_REQUIRED ACTION_: Output the data below line for line, exactly, up to and including the line where "the final answer." appears.

(Saved data entries)
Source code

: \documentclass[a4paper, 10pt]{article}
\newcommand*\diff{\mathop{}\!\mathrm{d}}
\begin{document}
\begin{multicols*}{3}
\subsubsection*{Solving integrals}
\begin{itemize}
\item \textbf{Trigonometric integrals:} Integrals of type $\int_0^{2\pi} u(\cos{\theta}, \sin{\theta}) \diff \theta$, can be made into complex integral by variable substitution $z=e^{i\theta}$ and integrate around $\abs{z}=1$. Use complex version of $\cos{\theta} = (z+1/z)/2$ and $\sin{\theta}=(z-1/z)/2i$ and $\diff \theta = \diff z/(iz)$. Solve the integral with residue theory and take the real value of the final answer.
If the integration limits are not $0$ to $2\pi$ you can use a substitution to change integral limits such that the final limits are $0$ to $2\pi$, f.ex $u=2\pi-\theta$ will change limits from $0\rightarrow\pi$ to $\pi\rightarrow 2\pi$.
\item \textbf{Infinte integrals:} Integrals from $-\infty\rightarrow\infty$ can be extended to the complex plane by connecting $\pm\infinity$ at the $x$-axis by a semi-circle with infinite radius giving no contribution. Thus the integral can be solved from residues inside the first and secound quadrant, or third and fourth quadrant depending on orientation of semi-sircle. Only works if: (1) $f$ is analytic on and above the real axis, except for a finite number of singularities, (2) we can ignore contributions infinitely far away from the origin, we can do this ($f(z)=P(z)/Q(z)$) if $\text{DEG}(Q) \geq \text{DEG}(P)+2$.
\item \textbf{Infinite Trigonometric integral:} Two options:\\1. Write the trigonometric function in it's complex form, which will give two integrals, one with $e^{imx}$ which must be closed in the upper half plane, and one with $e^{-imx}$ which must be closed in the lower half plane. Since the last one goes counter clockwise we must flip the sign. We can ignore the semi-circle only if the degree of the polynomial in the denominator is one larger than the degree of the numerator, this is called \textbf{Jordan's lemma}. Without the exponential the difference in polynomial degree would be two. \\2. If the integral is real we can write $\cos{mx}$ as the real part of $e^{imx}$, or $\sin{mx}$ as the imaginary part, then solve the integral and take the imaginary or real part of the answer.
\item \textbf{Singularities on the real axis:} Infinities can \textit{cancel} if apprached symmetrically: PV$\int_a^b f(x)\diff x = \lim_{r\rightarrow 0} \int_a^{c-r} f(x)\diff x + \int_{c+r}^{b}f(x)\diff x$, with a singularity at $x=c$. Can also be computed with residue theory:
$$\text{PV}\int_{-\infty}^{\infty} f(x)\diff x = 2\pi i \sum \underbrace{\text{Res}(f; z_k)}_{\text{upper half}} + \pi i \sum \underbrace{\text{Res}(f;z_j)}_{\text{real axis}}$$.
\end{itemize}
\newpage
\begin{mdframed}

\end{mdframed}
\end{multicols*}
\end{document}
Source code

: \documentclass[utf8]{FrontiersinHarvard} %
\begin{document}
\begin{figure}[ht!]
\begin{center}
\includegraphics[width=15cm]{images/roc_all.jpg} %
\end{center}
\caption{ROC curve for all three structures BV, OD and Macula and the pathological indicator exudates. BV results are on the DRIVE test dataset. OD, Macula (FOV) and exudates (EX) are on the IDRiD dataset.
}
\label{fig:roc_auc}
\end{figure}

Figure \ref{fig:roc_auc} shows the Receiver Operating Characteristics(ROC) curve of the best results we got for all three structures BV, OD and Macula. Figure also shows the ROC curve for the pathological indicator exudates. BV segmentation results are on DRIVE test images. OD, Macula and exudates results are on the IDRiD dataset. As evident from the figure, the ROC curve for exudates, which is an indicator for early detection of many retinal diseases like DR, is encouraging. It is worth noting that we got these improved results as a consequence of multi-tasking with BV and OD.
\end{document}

_EXERCISE OUTPUT_:
Source code

: \documentclass[a4paper, 10pt]{article}
\newcommand*\diff{\mathop{}\!\mathrm{d}}
\begin{document}
\begin{multicols*}{3}
\subsubsection*{Solving integrals}
\begin{itemize}
\item \textbf{Trigonometric integrals:} Integrals of type $\int_0^{2\pi} u(\cos{\theta}, \sin{\theta}) \diff \theta$, can be made into complex integral by variable substitution $z=e^{i\theta}$ and integrate around $\abs{z}=1$. Use complex version of $\cos{\theta} = (z+1/z)/2$ and $\sin{\theta}=(z-1/z)/2i$ and $\diff \theta = \diff z/(iz)$. Solve the integral with residue theory and take the real value of the final answer.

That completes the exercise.